═════ Supplied data ═════

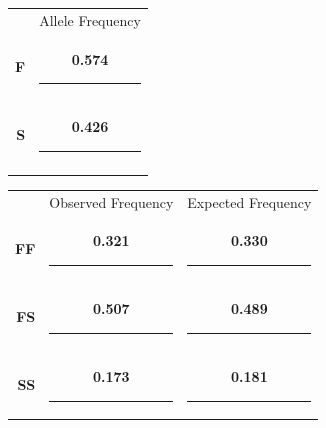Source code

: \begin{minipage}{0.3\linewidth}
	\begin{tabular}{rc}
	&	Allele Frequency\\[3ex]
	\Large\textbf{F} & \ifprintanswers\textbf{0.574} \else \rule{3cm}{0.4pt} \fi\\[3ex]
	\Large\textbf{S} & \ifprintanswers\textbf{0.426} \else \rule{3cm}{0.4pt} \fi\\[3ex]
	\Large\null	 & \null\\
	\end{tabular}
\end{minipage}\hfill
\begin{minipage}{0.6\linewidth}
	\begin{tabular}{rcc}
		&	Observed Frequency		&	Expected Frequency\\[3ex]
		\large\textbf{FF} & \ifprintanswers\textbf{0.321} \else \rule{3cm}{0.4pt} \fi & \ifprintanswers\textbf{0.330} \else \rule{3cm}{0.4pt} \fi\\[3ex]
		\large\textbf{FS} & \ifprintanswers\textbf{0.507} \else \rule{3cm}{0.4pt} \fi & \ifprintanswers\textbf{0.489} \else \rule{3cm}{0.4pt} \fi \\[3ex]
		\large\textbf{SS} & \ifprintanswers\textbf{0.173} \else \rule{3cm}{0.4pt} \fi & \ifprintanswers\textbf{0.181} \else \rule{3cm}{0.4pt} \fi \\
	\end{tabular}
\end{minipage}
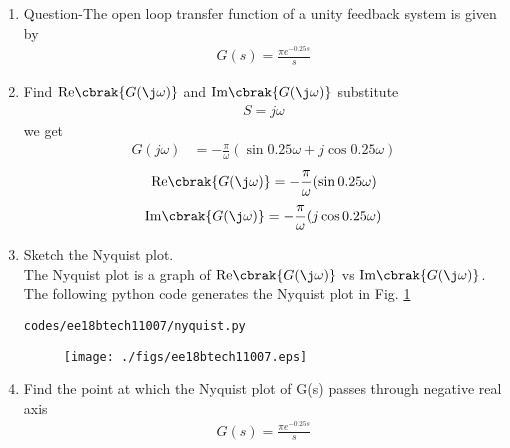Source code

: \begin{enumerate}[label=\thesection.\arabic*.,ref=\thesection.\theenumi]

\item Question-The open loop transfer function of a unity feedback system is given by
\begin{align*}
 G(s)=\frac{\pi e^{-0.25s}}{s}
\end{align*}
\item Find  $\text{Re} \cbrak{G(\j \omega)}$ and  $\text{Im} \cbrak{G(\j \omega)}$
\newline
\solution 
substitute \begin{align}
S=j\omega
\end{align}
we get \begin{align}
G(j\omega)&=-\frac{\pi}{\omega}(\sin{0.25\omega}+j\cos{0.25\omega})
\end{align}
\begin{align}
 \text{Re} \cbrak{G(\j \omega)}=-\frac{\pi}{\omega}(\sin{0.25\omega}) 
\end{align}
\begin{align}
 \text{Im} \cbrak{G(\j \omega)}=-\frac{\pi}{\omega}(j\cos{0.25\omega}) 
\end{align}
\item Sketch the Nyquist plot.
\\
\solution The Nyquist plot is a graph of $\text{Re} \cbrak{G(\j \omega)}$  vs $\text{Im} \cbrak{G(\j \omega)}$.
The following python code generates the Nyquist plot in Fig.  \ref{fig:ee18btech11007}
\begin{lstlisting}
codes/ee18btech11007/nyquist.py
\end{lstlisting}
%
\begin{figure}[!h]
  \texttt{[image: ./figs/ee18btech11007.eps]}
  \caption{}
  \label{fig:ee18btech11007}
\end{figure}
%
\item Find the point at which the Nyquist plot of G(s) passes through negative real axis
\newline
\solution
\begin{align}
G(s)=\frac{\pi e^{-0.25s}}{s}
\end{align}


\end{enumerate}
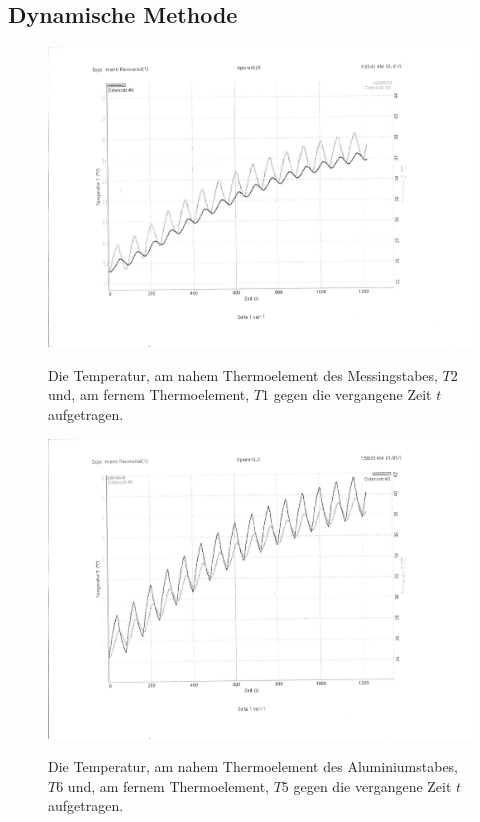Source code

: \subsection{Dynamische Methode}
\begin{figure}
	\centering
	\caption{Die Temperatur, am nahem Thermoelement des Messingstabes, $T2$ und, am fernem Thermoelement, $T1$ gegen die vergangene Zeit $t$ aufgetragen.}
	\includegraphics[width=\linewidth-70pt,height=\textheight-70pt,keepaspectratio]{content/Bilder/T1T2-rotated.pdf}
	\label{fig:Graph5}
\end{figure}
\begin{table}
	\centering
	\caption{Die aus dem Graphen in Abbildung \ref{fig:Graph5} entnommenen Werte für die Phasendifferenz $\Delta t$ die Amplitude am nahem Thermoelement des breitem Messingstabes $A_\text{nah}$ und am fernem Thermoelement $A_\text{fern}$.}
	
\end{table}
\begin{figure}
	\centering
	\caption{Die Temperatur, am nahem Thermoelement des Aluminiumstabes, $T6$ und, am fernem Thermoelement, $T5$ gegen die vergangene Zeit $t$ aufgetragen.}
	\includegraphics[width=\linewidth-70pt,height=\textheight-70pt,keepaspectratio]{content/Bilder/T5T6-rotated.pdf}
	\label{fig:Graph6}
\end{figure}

═════

Problem to work on: Your reply should consist of the data, transcribed exactly, and should hold no pictures.

Output for this task:
Source code

: \begin{minipage}{0.3\linewidth}
	\begin{tabular}{rc}
	&	Allele Frequency\\[3ex]
	\Large\textbf{F} & \ifprintanswers\textbf{0.574} \else \rule{3cm}{0.4pt} \fi\\[3ex]
	\Large\textbf{S} & \ifprintanswers\textbf{0.426} \else \rule{3cm}{0.4pt} \fi\\[3ex]
	\Large\null	 & \null\\
	\end{tabular}
\end{minipage}\hfill
\begin{minipage}{0.6\linewidth}
	\begin{tabular}{rcc}
		&	Observed Frequency		&	Expected Frequency\\[3ex]
		\large\textbf{FF} & \ifprintanswers\textbf{0.321} \else \rule{3cm}{0.4pt} \fi & \ifprintanswers\textbf{0.330} \else \rule{3cm}{0.4pt} \fi\\[3ex]
		\large\textbf{FS} & \ifprintanswers\textbf{0.507} \else \rule{3cm}{0.4pt} \fi & \ifprintanswers\textbf{0.489} \else \rule{3cm}{0.4pt} \fi \\[3ex]
		\large\textbf{SS} & \ifprintanswers\textbf{0.173} \else \rule{3cm}{0.4pt} \fi & \ifprintanswers\textbf{0.181} \else \rule{3cm}{0.4pt} \fi \\
	\end{tabular}
\end{minipage}
Source code

: \begin{enumerate}[label=\thesection.\arabic*.,ref=\thesection.\theenumi]

\item Question-The open loop transfer function of a unity feedback system is given by
\begin{align*}
 G(s)=\frac{\pi e^{-0.25s}}{s}
\end{align*}
\item Find  $\text{Re} \cbrak{G(\j \omega)}$ and  $\text{Im} \cbrak{G(\j \omega)}$
\newline
\solution 
substitute \begin{align}
S=j\omega
\end{align}
we get \begin{align}
G(j\omega)&=-\frac{\pi}{\omega}(\sin{0.25\omega}+j\cos{0.25\omega})
\end{align}
\begin{align}
 \text{Re} \cbrak{G(\j \omega)}=-\frac{\pi}{\omega}(\sin{0.25\omega}) 
\end{align}
\begin{align}
 \text{Im} \cbrak{G(\j \omega)}=-\frac{\pi}{\omega}(j\cos{0.25\omega}) 
\end{align}
\item Sketch the Nyquist plot.
\\
\solution The Nyquist plot is a graph of $\text{Re} \cbrak{G(\j \omega)}$  vs $\text{Im} \cbrak{G(\j \omega)}$.
The following python code generates the Nyquist plot in Fig.  \ref{fig:ee18btech11007}
\begin{lstlisting}
codes/ee18btech11007/nyquist.py
\end{lstlisting}
%
\begin{figure}[!h]
  \texttt{[image: ./figs/ee18btech11007.eps]}
  \caption{}
  \label{fig:ee18btech11007}
\end{figure}
%
\item Find the point at which the Nyquist plot of G(s) passes through negative real axis
\newline
\solution
\begin{align}
G(s)=\frac{\pi e^{-0.25s}}{s}
\end{align}


\end{enumerate}
Source code

: \subsection{Dynamische Methode}
\begin{figure}
	\centering
	\caption{Die Temperatur, am nahem Thermoelement des Messingstabes, $T2$ und, am fernem Thermoelement, $T1$ gegen die vergangene Zeit $t$ aufgetragen.}
	\includegraphics[width=\linewidth-70pt,height=\textheight-70pt,keepaspectratio]{content/Bilder/T1T2-rotated.pdf}
	\label{fig:Graph5}
\end{figure}
\begin{table}
	\centering
	\caption{Die aus dem Graphen in Abbildung \ref{fig:Graph5} entnommenen Werte für die Phasendifferenz $\Delta t$ die Amplitude am nahem Thermoelement des breitem Messingstabes $A_\text{nah}$ und am fernem Thermoelement $A_\text{fern}$.}
	
\end{table}
\begin{figure}
	\centering
	\caption{Die Temperatur, am nahem Thermoelement des Aluminiumstabes, $T6$ und, am fernem Thermoelement, $T5$ gegen die vergangene Zeit $t$ aufgetragen.}
	\includegraphics[width=\linewidth-70pt,height=\textheight-70pt,keepaspectratio]{content/Bilder/T5T6-rotated.pdf}
	\label{fig:Graph6}
\end{figure}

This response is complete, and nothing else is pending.